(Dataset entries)
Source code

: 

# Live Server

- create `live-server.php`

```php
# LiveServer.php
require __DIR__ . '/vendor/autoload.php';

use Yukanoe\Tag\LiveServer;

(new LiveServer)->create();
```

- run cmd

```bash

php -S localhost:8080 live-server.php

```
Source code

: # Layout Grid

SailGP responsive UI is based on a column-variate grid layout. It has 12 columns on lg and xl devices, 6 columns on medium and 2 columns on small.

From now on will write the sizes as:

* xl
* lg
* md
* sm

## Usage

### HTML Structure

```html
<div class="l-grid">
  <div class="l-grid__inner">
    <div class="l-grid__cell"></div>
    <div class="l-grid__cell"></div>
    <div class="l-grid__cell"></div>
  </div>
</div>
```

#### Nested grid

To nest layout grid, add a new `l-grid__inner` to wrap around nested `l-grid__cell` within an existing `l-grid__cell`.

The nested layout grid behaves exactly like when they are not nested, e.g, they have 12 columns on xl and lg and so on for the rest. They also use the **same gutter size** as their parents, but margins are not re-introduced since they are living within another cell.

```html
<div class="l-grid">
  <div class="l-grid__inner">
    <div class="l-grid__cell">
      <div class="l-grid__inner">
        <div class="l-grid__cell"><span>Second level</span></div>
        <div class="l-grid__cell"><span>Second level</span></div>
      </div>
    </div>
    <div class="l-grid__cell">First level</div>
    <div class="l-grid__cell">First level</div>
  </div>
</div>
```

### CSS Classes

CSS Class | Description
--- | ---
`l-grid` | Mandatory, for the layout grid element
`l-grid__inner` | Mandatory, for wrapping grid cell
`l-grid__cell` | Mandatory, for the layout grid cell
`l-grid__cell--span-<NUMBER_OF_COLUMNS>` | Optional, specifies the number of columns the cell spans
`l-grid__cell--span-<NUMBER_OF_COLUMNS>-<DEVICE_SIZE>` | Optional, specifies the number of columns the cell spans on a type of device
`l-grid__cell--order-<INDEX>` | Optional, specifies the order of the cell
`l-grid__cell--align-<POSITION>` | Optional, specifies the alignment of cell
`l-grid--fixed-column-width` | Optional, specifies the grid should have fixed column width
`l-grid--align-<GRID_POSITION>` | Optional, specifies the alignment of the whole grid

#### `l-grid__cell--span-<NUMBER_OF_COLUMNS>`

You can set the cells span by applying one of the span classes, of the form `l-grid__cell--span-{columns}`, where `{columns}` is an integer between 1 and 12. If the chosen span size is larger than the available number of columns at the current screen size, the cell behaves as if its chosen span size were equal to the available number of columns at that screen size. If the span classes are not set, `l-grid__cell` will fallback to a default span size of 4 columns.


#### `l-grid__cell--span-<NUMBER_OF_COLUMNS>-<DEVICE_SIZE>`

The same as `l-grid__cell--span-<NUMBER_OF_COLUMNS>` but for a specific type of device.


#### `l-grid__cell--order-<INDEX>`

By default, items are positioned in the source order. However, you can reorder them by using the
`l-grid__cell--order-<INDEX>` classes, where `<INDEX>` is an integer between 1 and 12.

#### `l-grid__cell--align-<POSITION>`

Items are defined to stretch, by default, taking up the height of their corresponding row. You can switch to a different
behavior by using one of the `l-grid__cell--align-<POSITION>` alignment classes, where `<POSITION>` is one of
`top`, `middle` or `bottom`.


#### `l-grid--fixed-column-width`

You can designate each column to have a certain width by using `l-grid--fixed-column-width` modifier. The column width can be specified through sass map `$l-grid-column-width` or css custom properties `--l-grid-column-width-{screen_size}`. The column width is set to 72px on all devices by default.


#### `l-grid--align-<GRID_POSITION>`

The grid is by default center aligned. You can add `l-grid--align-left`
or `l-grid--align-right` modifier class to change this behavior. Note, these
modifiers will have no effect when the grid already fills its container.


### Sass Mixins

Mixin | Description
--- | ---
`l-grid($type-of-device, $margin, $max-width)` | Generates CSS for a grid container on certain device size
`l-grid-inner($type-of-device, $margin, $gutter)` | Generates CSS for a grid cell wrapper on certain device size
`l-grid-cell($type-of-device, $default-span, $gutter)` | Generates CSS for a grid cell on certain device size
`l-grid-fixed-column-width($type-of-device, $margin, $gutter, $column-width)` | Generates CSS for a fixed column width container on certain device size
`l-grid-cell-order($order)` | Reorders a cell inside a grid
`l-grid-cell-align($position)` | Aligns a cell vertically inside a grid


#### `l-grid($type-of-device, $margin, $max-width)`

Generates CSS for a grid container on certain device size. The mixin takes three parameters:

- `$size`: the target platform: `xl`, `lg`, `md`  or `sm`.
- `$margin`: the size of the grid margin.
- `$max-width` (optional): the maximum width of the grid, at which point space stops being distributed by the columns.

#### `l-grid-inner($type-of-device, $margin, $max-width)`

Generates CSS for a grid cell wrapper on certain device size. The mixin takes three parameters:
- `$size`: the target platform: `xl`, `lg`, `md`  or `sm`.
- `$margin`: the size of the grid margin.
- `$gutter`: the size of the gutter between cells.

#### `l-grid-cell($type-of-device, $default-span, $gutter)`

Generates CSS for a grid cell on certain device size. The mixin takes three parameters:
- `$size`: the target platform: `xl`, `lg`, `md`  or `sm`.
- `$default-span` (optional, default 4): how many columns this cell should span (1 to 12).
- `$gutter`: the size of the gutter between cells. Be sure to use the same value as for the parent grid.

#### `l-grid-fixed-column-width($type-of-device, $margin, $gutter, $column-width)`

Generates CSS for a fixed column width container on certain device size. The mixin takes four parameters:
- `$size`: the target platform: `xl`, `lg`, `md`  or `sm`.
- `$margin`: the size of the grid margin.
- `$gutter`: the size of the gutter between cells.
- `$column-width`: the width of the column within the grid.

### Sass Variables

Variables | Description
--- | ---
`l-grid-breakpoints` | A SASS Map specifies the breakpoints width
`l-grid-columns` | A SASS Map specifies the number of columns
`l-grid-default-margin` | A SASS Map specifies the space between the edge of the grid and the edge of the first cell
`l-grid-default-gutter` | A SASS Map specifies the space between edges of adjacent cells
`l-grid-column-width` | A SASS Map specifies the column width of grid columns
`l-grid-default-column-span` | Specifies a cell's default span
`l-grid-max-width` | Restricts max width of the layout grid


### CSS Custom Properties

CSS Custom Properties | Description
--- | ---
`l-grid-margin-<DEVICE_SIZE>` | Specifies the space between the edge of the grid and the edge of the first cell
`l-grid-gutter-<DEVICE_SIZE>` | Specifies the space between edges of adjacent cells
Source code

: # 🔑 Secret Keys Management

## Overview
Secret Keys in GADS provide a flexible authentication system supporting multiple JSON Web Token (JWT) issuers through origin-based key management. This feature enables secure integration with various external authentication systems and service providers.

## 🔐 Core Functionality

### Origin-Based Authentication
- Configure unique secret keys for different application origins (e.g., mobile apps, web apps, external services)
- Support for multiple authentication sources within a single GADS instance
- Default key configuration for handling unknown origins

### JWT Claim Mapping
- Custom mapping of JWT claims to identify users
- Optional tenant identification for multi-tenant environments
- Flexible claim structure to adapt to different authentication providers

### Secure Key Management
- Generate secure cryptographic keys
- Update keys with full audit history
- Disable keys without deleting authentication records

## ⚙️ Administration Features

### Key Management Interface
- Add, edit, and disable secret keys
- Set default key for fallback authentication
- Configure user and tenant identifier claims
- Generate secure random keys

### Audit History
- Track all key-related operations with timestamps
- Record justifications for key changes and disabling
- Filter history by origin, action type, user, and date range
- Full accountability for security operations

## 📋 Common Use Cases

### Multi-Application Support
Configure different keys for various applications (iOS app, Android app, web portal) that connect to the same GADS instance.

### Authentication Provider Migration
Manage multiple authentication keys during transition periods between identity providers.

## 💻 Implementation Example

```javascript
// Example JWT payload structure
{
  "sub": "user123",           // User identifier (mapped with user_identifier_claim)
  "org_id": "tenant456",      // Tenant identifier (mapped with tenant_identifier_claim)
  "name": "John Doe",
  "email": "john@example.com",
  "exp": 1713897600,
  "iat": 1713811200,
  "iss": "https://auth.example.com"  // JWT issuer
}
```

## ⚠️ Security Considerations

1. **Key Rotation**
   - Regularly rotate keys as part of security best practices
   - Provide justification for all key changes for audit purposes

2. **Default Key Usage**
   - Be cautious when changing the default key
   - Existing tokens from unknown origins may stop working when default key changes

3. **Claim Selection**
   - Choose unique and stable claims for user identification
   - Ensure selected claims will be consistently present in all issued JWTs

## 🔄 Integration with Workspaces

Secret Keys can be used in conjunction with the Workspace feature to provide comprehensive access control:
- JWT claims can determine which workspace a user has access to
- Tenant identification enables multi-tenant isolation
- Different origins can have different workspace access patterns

### EXERCISE DIRECTIONS
If a line in the records contains the word "container", copy it.

### WRITTEN SOLUTION
modifiers will have no effect when the grid already fills its container.
`l-grid($type-of-device, $margin, $max-width)` | Generates CSS for a grid container on certain device size
`l-grid-fixed-column-width($type-of-device, $margin, $gutter, $column-width)` | Generates CSS for a fixed column width container on certain device size
Generates CSS for a grid container on certain device size. The mixin takes three parameters:
Generates CSS for a fixed column width container on certain device size. The mixin takes four parameters:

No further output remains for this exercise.